- Stored data entries -
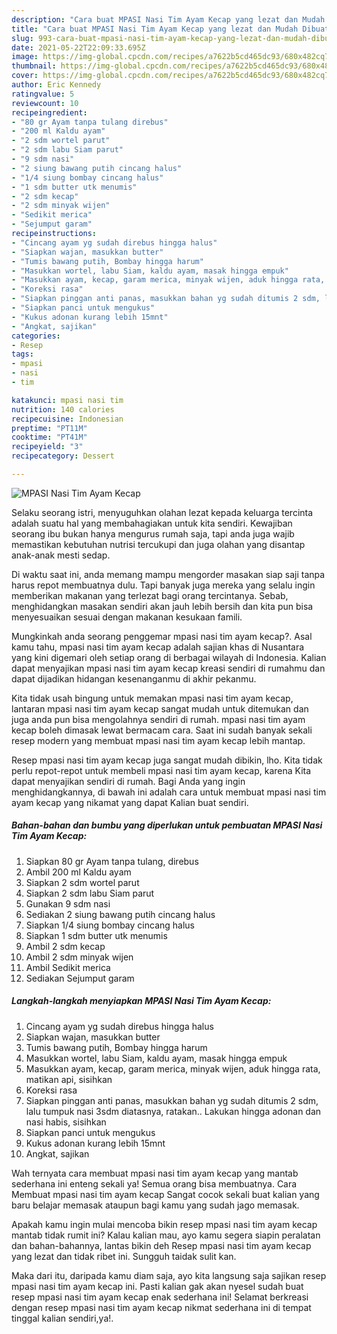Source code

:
 ```yaml
---
description: "Cara buat MPASI Nasi Tim Ayam Kecap yang lezat dan Mudah Dibuat"
title: "Cara buat MPASI Nasi Tim Ayam Kecap yang lezat dan Mudah Dibuat"
slug: 993-cara-buat-mpasi-nasi-tim-ayam-kecap-yang-lezat-dan-mudah-dibuat
date: 2021-05-22T22:09:33.695Z
image: https://img-global.cpcdn.com/recipes/a7622b5cd465dc93/680x482cq70/mpasi-nasi-tim-ayam-kecap-foto-resep-utama.jpg
thumbnail: https://img-global.cpcdn.com/recipes/a7622b5cd465dc93/680x482cq70/mpasi-nasi-tim-ayam-kecap-foto-resep-utama.jpg
cover: https://img-global.cpcdn.com/recipes/a7622b5cd465dc93/680x482cq70/mpasi-nasi-tim-ayam-kecap-foto-resep-utama.jpg
author: Eric Kennedy
ratingvalue: 5
reviewcount: 10
recipeingredient:
- "80 gr Ayam tanpa tulang direbus"
- "200 ml Kaldu ayam"
- "2 sdm wortel parut"
- "2 sdm labu Siam parut"
- "9 sdm nasi"
- "2 siung bawang putih cincang halus"
- "1/4 siung bombay cincang halus"
- "1 sdm butter utk menumis"
- "2 sdm kecap"
- "2 sdm minyak wijen"
- "Sedikit merica"
- "Sejumput garam"
recipeinstructions:
- "Cincang ayam yg sudah direbus hingga halus"
- "Siapkan wajan, masukkan butter"
- "Tumis bawang putih, Bombay hingga harum"
- "Masukkan wortel, labu Siam, kaldu ayam, masak hingga empuk"
- "Masukkan ayam, kecap, garam merica, minyak wijen, aduk hingga rata, matikan api, sisihkan"
- "Koreksi rasa"
- "Siapkan pinggan anti panas, masukkan bahan yg sudah ditumis 2 sdm, lalu tumpuk nasi 3sdm diatasnya, ratakan.. Lakukan hingga adonan dan nasi habis, sisihkan"
- "Siapkan panci untuk mengukus"
- "Kukus adonan kurang lebih 15mnt"
- "Angkat, sajikan"
categories:
- Resep
tags:
- mpasi
- nasi
- tim

katakunci: mpasi nasi tim 
nutrition: 140 calories
recipecuisine: Indonesian
preptime: "PT11M"
cooktime: "PT41M"
recipeyield: "3"
recipecategory: Dessert

---
```



![MPASI Nasi Tim Ayam Kecap](https://img-global.cpcdn.com/recipes/a7622b5cd465dc93/680x482cq70/mpasi-nasi-tim-ayam-kecap-foto-resep-utama.jpg)

Selaku seorang istri, menyuguhkan olahan lezat kepada keluarga tercinta adalah suatu hal yang membahagiakan untuk kita sendiri. Kewajiban seorang ibu bukan hanya mengurus rumah saja, tapi anda juga wajib memastikan kebutuhan nutrisi tercukupi dan juga olahan yang disantap anak-anak mesti sedap.

Di waktu  saat ini, anda memang mampu mengorder masakan siap saji tanpa harus repot membuatnya dulu. Tapi banyak juga mereka yang selalu ingin memberikan makanan yang terlezat bagi orang tercintanya. Sebab, menghidangkan masakan sendiri akan jauh lebih bersih dan kita pun bisa menyesuaikan sesuai dengan makanan kesukaan famili. 



Mungkinkah anda seorang penggemar mpasi nasi tim ayam kecap?. Asal kamu tahu, mpasi nasi tim ayam kecap adalah sajian khas di Nusantara yang kini digemari oleh setiap orang di berbagai wilayah di Indonesia. Kalian dapat menyajikan mpasi nasi tim ayam kecap kreasi sendiri di rumahmu dan dapat dijadikan hidangan kesenanganmu di akhir pekanmu.

Kita tidak usah bingung untuk memakan mpasi nasi tim ayam kecap, lantaran mpasi nasi tim ayam kecap sangat mudah untuk ditemukan dan juga anda pun bisa mengolahnya sendiri di rumah. mpasi nasi tim ayam kecap boleh dimasak lewat bermacam cara. Saat ini sudah banyak sekali resep modern yang membuat mpasi nasi tim ayam kecap lebih mantap.

Resep mpasi nasi tim ayam kecap juga sangat mudah dibikin, lho. Kita tidak perlu repot-repot untuk membeli mpasi nasi tim ayam kecap, karena Kita dapat menyajikan sendiri di rumah. Bagi Anda yang ingin menghidangkannya, di bawah ini adalah cara untuk membuat mpasi nasi tim ayam kecap yang nikamat yang dapat Kalian buat sendiri.

<!--inarticleads1-->

##### Bahan-bahan dan bumbu yang diperlukan untuk pembuatan MPASI Nasi Tim Ayam Kecap:

1. Siapkan 80 gr Ayam tanpa tulang, direbus
1. Ambil 200 ml Kaldu ayam
1. Siapkan 2 sdm wortel parut
1. Siapkan 2 sdm labu Siam parut
1. Gunakan 9 sdm nasi
1. Sediakan 2 siung bawang putih cincang halus
1. Siapkan 1/4 siung bombay cincang halus
1. Siapkan 1 sdm butter utk menumis
1. Ambil 2 sdm kecap
1. Ambil 2 sdm minyak wijen
1. Ambil Sedikit merica
1. Sediakan Sejumput garam




<!--inarticleads2-->

##### Langkah-langkah menyiapkan MPASI Nasi Tim Ayam Kecap:

1. Cincang ayam yg sudah direbus hingga halus
1. Siapkan wajan, masukkan butter
1. Tumis bawang putih, Bombay hingga harum
1. Masukkan wortel, labu Siam, kaldu ayam, masak hingga empuk
1. Masukkan ayam, kecap, garam merica, minyak wijen, aduk hingga rata, matikan api, sisihkan
1. Koreksi rasa
1. Siapkan pinggan anti panas, masukkan bahan yg sudah ditumis 2 sdm, lalu tumpuk nasi 3sdm diatasnya, ratakan.. Lakukan hingga adonan dan nasi habis, sisihkan
1. Siapkan panci untuk mengukus
1. Kukus adonan kurang lebih 15mnt
1. Angkat, sajikan




Wah ternyata cara membuat mpasi nasi tim ayam kecap yang mantab sederhana ini enteng sekali ya! Semua orang bisa membuatnya. Cara Membuat mpasi nasi tim ayam kecap Sangat cocok sekali buat kalian yang baru belajar memasak ataupun bagi kamu yang sudah jago memasak.

Apakah kamu ingin mulai mencoba bikin resep mpasi nasi tim ayam kecap mantab tidak rumit ini? Kalau kalian mau, ayo kamu segera siapin peralatan dan bahan-bahannya, lantas bikin deh Resep mpasi nasi tim ayam kecap yang lezat dan tidak ribet ini. Sungguh taidak sulit kan. 

Maka dari itu, daripada kamu diam saja, ayo kita langsung saja sajikan resep mpasi nasi tim ayam kecap ini. Pasti kalian gak akan nyesel sudah buat resep mpasi nasi tim ayam kecap enak sederhana ini! Selamat berkreasi dengan resep mpasi nasi tim ayam kecap nikmat sederhana ini di tempat tinggal kalian sendiri,ya!.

- What is required -
Please copy the lines above from the line with "1. Sediakan Sejumput garam" up to and including the line with "1. Siapkan pinggan", exactly as written and with nothing else.

- Response area -
1. Sediakan Sejumput garam




<!--inarticleads2-->

##### Langkah-langkah menyiapkan MPASI Nasi Tim Ayam Kecap:

1. Cincang ayam yg sudah direbus hingga halus
1. Siapkan wajan, masukkan butter
1. Tumis bawang putih, Bombay hingga harum
1. Masukkan wortel, labu Siam, kaldu ayam, masak hingga empuk
1. Masukkan ayam, kecap, garam merica, minyak wijen, aduk hingga rata, matikan api, sisihkan
1. Koreksi rasa
1. Siapkan pinggan anti panas, masukkan bahan yg sudah ditumis 2 sdm, lalu tumpuk nasi 3sdm diatasnya, ratakan.. Lakukan hingga adonan dan nasi habis, sisihkan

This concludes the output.